The quilts were beautifully displayed, hanging full out with lots of space around each. There were also two glass cases that allowed us to get very close to the examples without exhaling on them (or worse). One case held samples of vintage chintz fabric, and the other an incredible paper pieced hexagon top with units about the size of a quarter - and thousands of them! (I don't think this was the quilt on C&C page 56, but the work was similar). The piece was arrange in the case so both the finished side and the basting, papers, and whipstitched joining could be seen. A similar composition can also be seen on page 72-3. If you have a copy of Calico & Chintz you can follow along; we saw a great many of the quilts illustrated in the book.

Another hexagon set, this one described as a child's quilt, featured coordinated 'flowers' set in fields of white hexagons, with a red 'Indiennes' in hanging diamonds defining each flower. The quilt had a wide chintz border of roses on drab brown, ca. 1830 (see C&C, p. 84-5).

The first piece that confronted us was a wonderful appliquéd top with chintz cutouts on a white linen ground (backed, no quilting). The center focus was a basket created of segmented chintz feather prints, and the arborescent filling included leaves cut from other chintzes and neatly appliquéd. Startling among the fabrics was a dark indigo with large white dots, about the size of an aspirin. The dots were cunningly used as design elements in flowers around the outside of the center design. A swag with trefoil lobes at the intersections bordered the piece. This one is not in the book.

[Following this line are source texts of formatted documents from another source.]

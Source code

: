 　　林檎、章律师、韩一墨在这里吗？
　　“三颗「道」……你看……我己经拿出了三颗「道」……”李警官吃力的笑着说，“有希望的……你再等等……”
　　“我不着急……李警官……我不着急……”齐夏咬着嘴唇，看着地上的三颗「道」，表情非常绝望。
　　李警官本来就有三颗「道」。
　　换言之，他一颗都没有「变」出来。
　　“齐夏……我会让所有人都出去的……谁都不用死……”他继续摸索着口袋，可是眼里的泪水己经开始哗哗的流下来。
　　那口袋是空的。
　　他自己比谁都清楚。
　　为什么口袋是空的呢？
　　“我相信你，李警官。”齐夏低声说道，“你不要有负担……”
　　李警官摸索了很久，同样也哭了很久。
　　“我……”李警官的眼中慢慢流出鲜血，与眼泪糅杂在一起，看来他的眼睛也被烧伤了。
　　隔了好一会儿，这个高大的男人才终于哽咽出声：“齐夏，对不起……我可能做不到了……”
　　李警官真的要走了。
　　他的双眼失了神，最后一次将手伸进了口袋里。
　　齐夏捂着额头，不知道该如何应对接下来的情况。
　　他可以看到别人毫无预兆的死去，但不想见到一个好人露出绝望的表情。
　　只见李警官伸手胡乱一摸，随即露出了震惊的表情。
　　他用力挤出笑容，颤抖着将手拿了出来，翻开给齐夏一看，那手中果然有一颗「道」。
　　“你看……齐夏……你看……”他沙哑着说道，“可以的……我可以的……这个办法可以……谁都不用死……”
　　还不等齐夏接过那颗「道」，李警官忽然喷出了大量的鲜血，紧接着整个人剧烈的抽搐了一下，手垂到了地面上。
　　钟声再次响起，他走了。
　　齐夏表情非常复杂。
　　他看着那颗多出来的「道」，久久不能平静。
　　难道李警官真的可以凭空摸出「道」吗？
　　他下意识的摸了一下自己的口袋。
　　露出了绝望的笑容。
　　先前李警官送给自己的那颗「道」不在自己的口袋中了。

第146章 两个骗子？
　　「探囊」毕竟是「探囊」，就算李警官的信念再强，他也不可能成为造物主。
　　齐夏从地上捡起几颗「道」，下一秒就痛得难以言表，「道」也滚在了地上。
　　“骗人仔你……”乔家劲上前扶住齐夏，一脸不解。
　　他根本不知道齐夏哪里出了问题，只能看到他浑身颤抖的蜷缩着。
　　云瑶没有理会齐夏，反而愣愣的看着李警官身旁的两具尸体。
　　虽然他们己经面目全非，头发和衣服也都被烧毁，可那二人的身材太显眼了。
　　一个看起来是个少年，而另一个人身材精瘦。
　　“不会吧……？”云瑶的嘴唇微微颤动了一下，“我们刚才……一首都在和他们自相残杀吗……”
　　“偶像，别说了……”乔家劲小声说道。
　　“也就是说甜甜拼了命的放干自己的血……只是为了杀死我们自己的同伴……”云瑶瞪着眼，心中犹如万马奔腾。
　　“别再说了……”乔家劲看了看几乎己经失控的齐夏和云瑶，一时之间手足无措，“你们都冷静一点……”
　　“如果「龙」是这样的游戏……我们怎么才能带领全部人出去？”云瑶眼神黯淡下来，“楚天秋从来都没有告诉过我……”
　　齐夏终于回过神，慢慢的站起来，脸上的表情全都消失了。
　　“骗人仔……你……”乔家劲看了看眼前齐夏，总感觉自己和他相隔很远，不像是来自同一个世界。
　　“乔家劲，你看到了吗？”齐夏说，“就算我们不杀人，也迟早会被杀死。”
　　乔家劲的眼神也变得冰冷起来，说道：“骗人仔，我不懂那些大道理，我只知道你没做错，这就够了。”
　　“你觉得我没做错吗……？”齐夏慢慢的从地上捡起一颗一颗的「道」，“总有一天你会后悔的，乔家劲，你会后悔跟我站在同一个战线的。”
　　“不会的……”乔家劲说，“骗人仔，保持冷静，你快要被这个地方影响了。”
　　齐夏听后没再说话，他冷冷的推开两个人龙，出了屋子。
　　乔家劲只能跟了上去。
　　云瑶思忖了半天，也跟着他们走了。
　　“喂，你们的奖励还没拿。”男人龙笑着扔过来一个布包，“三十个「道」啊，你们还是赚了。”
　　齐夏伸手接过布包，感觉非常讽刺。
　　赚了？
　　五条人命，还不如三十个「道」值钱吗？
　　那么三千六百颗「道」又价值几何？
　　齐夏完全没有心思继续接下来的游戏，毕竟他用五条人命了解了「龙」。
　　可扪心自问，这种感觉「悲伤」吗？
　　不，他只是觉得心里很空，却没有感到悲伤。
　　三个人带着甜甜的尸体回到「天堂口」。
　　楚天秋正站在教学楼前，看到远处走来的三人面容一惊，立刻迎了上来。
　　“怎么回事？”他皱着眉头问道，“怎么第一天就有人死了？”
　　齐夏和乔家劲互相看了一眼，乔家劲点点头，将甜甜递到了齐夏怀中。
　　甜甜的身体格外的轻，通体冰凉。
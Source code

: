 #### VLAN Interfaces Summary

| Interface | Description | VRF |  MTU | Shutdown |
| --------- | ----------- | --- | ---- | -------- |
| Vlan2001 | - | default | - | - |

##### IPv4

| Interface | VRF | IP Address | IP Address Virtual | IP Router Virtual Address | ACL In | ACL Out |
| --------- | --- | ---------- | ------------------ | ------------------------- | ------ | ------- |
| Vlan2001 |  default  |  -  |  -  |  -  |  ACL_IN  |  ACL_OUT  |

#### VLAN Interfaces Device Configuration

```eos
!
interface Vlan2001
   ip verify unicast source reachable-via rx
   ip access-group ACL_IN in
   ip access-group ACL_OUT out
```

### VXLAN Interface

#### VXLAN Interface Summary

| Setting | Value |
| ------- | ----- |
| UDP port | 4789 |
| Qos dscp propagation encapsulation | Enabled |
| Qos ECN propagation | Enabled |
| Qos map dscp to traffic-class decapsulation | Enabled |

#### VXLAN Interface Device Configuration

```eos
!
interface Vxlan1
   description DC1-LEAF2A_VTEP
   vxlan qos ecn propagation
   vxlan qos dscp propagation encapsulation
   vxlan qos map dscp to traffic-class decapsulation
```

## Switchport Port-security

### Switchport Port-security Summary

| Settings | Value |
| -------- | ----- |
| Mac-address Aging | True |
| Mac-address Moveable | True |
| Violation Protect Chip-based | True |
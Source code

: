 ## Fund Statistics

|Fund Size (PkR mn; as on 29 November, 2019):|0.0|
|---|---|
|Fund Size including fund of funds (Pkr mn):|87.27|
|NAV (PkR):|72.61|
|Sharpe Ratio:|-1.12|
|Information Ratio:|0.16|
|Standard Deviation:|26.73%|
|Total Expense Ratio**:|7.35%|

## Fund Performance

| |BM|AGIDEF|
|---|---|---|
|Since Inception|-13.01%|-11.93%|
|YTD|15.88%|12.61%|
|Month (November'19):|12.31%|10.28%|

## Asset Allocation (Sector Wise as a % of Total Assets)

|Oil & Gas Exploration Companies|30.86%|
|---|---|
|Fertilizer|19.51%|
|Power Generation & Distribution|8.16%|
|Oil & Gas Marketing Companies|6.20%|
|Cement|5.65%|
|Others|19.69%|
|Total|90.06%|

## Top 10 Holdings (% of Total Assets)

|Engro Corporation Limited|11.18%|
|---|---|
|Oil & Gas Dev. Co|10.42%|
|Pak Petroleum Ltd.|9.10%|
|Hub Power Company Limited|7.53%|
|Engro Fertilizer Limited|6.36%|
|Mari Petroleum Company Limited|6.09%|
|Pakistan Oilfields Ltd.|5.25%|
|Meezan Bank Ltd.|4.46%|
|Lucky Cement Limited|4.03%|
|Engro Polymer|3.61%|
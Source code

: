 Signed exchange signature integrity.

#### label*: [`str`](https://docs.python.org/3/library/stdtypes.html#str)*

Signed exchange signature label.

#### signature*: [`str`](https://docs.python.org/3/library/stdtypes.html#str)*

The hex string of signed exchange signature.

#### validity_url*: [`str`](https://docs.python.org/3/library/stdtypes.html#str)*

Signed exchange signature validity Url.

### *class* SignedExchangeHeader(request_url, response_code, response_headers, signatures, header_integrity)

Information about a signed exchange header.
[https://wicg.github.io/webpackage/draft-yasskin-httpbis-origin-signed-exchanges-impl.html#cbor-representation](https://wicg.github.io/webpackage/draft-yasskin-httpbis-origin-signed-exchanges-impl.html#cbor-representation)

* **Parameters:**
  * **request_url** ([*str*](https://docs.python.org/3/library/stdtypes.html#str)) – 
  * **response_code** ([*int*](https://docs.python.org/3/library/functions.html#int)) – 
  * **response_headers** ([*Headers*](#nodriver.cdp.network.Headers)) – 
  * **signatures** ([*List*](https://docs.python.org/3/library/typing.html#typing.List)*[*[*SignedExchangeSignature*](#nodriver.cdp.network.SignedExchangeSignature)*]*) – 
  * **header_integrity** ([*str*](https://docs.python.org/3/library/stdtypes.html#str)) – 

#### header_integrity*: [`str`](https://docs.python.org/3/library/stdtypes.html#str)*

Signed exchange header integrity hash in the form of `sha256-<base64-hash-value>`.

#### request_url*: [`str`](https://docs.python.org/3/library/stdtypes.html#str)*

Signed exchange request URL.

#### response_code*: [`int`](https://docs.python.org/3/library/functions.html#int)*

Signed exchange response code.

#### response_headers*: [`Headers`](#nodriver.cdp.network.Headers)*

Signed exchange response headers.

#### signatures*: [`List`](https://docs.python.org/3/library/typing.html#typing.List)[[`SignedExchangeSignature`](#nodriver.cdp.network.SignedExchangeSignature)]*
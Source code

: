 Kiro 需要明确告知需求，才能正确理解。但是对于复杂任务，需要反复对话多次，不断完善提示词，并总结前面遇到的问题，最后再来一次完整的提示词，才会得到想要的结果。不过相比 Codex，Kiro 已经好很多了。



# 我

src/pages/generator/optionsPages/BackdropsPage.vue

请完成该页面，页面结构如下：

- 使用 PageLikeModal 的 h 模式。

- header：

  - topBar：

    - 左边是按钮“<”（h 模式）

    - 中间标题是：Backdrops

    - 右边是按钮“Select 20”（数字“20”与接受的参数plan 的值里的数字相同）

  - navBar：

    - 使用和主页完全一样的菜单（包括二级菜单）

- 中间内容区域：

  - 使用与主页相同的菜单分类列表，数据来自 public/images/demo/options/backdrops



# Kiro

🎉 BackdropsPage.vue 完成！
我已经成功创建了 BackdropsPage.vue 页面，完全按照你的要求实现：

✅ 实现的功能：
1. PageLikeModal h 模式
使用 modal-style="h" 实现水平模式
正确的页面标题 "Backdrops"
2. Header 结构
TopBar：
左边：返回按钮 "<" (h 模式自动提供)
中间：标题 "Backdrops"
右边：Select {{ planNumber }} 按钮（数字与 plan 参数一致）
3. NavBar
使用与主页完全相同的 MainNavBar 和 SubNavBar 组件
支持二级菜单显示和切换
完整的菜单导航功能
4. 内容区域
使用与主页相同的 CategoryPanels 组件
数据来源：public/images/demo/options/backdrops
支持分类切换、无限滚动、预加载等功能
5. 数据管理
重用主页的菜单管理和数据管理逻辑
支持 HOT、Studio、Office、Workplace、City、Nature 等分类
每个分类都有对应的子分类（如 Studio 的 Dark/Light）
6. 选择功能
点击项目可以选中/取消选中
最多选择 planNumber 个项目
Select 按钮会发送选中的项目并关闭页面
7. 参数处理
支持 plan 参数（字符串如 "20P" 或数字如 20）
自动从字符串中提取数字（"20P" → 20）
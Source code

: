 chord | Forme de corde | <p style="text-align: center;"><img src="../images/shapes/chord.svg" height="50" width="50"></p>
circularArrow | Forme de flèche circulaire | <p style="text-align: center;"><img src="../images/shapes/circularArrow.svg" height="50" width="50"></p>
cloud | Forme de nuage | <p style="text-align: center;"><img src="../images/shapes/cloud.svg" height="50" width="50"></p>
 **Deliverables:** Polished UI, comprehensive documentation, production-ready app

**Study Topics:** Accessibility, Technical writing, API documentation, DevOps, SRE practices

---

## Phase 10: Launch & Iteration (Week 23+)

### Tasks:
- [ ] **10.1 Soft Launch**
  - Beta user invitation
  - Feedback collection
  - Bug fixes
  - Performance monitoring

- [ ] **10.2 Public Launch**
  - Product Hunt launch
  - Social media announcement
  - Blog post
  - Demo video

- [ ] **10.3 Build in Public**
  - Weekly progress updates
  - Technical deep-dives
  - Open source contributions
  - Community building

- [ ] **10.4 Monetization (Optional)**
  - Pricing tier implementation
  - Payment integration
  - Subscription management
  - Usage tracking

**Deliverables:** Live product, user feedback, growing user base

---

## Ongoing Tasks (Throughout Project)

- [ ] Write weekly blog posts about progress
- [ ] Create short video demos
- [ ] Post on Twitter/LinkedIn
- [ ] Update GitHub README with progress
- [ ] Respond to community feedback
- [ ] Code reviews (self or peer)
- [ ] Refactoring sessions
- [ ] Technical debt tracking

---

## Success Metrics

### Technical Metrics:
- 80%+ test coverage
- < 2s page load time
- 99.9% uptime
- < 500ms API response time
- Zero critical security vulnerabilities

The wholecloth on page 62 is incredibly more vivid than it looks on the page, in part because it is huge and dominated the wall; it is only casually quilted, and we were not treated to the French toile backing fabric, which can be seen on page 63. We saw a sedate, planned Unequal Nine Patch (BB #2020) on point, in brown tones with a single 2-step green arborescent between, showing blue frond palm trees with coconuts. There were several pillar prints, including one in the fabrics case, using the pillars to advantage by setting the top strippie style. The alternate stripes were rather simple block formats on point (see p. 80-81) There was also a Flying Geese strippie from mid-century, set with brown chintz (p. 128-9)

A lovely southern (SC) quilt with a delicate broderie perse clutch of flowers in the center and floral motifs surrounding was set in a series of chintz frames, each successively wider and all floral, and was intensely quilted, supposedly by slaves on the plantation (p.96-70. Another block format, a Nine patch from New England, presented in brown tones and showed tantalizing scraps of a monochrome chintz with an exotic plumed bird on a nest of bizarre fruit; the eye kept jumping, trying to reconnect the images (p.98-9).

Other quilts included a pieced 'Sunflower variation in bold yellow and blue ombre cotton, with an interesting approach to the problem of not enough striped fabric to completely frame the piece (see the corners on p.111). Eight year old Carolyn Miller pieced a small quilt of more than a thousand pieces, using chintzes and other cottons; friends inked, stenciled, or embroidered their names on precise 'Reel and Oak Leaf' blocks in a variety of 2-step greens and turkey red 'Indiennes,' with an incredible moire-print blue border that shimmered just because of the print design (p.119). another border that was equally dramatic blue ombre print in segments, almost like Attic Windows.

For sheer drama, the most vibrant piece in the exhibit was a quilt made of HUGE Nine Patch blocks on point (p.124-5); we estimated that they were between 12-15" square. The blocks were random, incorporating a vivid assortment of red, gold, yellow, brown, pink, and blue calicoes, and the setting fabric was a dramatic vermicular print in brown, shadowed in white, on a brown and blue ombre striped ground overlaid with delicate black fronds like feathers. The pieced frame and floral striped border were subdued enough to keep this piece from jumping right off the wall!

The exhibit continues at the Speed Museum (www.speedmuseum.org) until March 14, and will also have the following schedule:

April 7-June 7, 2004 - Portland Museum of Art (Portland, Maine) Sep. 19-Nov. 21, 2004 - Butler Institute of American Art (Youngstown, Ohio) It's not to be missed!